MATERIAL FOR THE TASK START
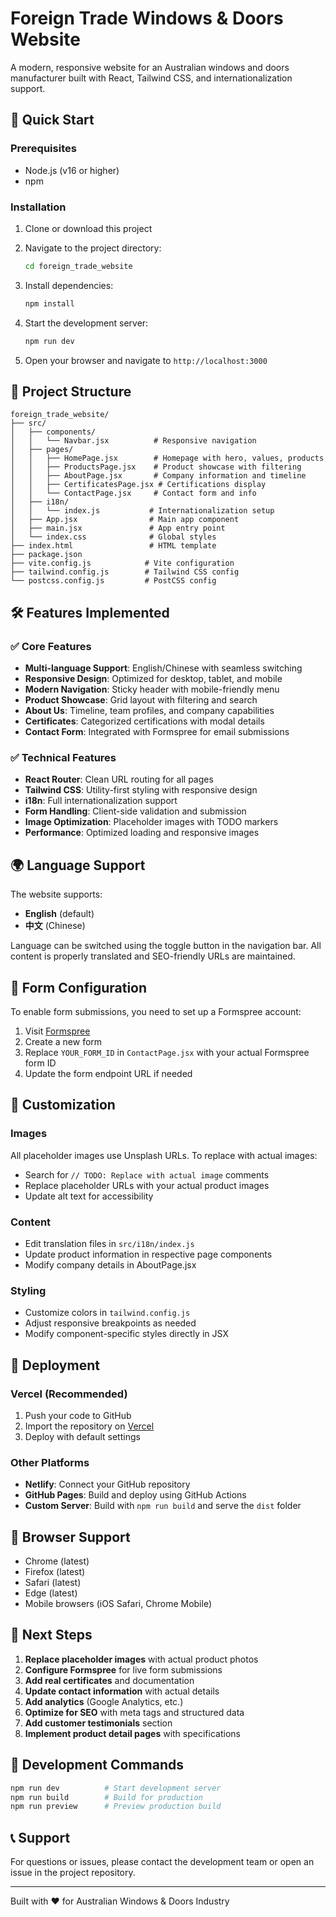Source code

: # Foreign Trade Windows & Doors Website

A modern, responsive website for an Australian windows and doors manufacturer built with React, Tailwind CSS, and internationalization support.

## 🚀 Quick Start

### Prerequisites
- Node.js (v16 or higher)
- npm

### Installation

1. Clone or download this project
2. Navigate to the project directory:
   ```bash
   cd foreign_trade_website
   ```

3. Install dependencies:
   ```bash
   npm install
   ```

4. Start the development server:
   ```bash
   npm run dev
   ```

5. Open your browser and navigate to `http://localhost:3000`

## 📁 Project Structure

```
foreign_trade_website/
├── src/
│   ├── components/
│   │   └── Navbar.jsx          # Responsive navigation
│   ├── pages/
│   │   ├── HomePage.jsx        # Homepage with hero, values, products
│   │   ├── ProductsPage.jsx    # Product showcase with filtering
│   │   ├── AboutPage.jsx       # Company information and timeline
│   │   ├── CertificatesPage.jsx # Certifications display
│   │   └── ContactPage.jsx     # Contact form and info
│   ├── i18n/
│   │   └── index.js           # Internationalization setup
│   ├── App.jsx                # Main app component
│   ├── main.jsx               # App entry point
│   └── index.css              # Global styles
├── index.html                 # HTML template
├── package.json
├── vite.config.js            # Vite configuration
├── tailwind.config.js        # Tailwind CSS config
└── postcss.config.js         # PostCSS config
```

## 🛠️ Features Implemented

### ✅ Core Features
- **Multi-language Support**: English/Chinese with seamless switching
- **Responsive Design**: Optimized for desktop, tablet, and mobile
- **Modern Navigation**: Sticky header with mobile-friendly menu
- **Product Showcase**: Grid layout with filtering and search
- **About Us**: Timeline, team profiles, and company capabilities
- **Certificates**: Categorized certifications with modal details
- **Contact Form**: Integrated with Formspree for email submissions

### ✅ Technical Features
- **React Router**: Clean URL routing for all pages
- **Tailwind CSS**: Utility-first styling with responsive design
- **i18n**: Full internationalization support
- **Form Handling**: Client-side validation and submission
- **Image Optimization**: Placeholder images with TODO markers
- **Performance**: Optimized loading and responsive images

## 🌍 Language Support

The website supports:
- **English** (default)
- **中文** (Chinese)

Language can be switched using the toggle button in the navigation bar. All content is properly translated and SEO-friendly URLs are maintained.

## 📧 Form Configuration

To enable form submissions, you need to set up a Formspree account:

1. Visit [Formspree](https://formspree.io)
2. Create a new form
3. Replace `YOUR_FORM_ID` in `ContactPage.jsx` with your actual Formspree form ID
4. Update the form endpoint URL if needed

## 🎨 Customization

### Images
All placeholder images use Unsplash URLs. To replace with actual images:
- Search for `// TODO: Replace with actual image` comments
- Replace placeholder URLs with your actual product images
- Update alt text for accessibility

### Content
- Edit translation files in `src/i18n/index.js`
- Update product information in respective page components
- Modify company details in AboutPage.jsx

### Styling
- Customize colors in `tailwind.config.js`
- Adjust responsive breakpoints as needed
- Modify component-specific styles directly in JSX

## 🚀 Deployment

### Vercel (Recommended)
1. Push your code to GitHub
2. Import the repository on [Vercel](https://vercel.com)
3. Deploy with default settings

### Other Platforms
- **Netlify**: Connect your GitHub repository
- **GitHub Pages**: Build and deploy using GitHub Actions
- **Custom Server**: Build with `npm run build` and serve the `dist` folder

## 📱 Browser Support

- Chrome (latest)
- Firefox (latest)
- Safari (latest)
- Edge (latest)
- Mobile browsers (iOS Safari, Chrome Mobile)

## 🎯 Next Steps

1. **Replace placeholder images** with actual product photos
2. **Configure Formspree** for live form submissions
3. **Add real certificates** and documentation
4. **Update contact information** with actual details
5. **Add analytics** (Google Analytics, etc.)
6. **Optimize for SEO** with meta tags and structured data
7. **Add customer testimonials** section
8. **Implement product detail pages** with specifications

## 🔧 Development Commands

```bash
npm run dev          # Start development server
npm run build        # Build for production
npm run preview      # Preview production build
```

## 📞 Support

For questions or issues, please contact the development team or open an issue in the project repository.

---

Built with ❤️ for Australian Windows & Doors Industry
MATERIAL FOR THE TASK END
- _EXERCISE_
A precise repetition of every entry, free of pictures, is the expected answer.

- _ANSWER FOR THE TASK_
Source code

: # Foreign Trade Windows & Doors Website

A modern, responsive website for an Australian windows and doors manufacturer built with React, Tailwind CSS, and internationalization support.

## 🚀 Quick Start

### Prerequisites
- Node.js (v16 or higher)
- npm

### Installation

1. Clone or download this project
2. Navigate to the project directory:
   ```bash
   cd foreign_trade_website
   ```

3. Install dependencies:
   ```bash
   npm install
   ```

4. Start the development server:
   ```bash
   npm run dev
   ```

5. Open your browser and navigate to `http://localhost:3000`

## 📁 Project Structure

```
foreign_trade_website/
├── src/
│   ├── components/
│   │   └── Navbar.jsx          # Responsive navigation
│   ├── pages/
│   │   ├── HomePage.jsx        # Homepage with hero, values, products
│   │   ├── ProductsPage.jsx    # Product showcase with filtering
│   │   ├── AboutPage.jsx       # Company information and timeline
│   │   ├── CertificatesPage.jsx # Certifications display
│   │   └── ContactPage.jsx     # Contact form and info
│   ├── i18n/
│   │   └── index.js           # Internationalization setup
│   ├── App.jsx                # Main app component
│   ├── main.jsx               # App entry point
│   └── index.css              # Global styles
├── index.html                 # HTML template
├── package.json
├── vite.config.js            # Vite configuration
├── tailwind.config.js        # Tailwind CSS config
└── postcss.config.js         # PostCSS config
```

## 🛠️ Features Implemented

### ✅ Core Features
- **Multi-language Support**: English/Chinese with seamless switching
- **Responsive Design**: Optimized for desktop, tablet, and mobile
- **Modern Navigation**: Sticky header with mobile-friendly menu
- **Product Showcase**: Grid layout with filtering and search
- **About Us**: Timeline, team profiles, and company capabilities
- **Certificates**: Categorized certifications with modal details
- **Contact Form**: Integrated with Formspree for email submissions

### ✅ Technical Features
- **React Router**: Clean URL routing for all pages
- **Tailwind CSS**: Utility-first styling with responsive design
- **i18n**: Full internationalization support
- **Form Handling**: Client-side validation and submission
- **Image Optimization**: Placeholder images with TODO markers
- **Performance**: Optimized loading and responsive images

## 🌍 Language Support

The website supports:
- **English** (default)
- **中文** (Chinese)

Language can be switched using the toggle button in the navigation bar. All content is properly translated and SEO-friendly URLs are maintained.

## 📧 Form Configuration

To enable form submissions, you need to set up a Formspree account:

1. Visit [Formspree](https://formspree.io)
2. Create a new form
3. Replace `YOUR_FORM_ID` in `ContactPage.jsx` with your actual Formspree form ID
4. Update the form endpoint URL if needed

## 🎨 Customization

### Images
All placeholder images use Unsplash URLs. To replace with actual images:
- Search for `// TODO: Replace with actual image` comments
- Replace placeholder URLs with your actual product images
- Update alt text for accessibility

### Content
- Edit translation files in `src/i18n/index.js`
- Update product information in respective page components
- Modify company details in AboutPage.jsx

### Styling
- Customize colors in `tailwind.config.js`
- Adjust responsive breakpoints as needed
- Modify component-specific styles directly in JSX

## 🚀 Deployment

### Vercel (Recommended)
1. Push your code to GitHub
2. Import the repository on [Vercel](https://vercel.com)
3. Deploy with default settings

### Other Platforms
- **Netlify**: Connect your GitHub repository
- **GitHub Pages**: Build and deploy using GitHub Actions
- **Custom Server**: Build with `npm run build` and serve the `dist` folder

## 📱 Browser Support

- Chrome (latest)
- Firefox (latest)
- Safari (latest)
- Edge (latest)
- Mobile browsers (iOS Safari, Chrome Mobile)

## 🎯 Next Steps

1. **Replace placeholder images** with actual product photos
2. **Configure Formspree** for live form submissions
3. **Add real certificates** and documentation
4. **Update contact information** with actual details
5. **Add analytics** (Google Analytics, etc.)
6. **Optimize for SEO** with meta tags and structured data
7. **Add customer testimonials** section
8. **Implement product detail pages** with specifications

## 🔧 Development Commands

```bash
npm run dev          # Start development server
npm run build        # Build for production
npm run preview      # Preview production build
```

## 📞 Support

For questions or issues, please contact the development team or open an issue in the project repository.

---

Built with ❤️ for Australian Windows & Doors Industry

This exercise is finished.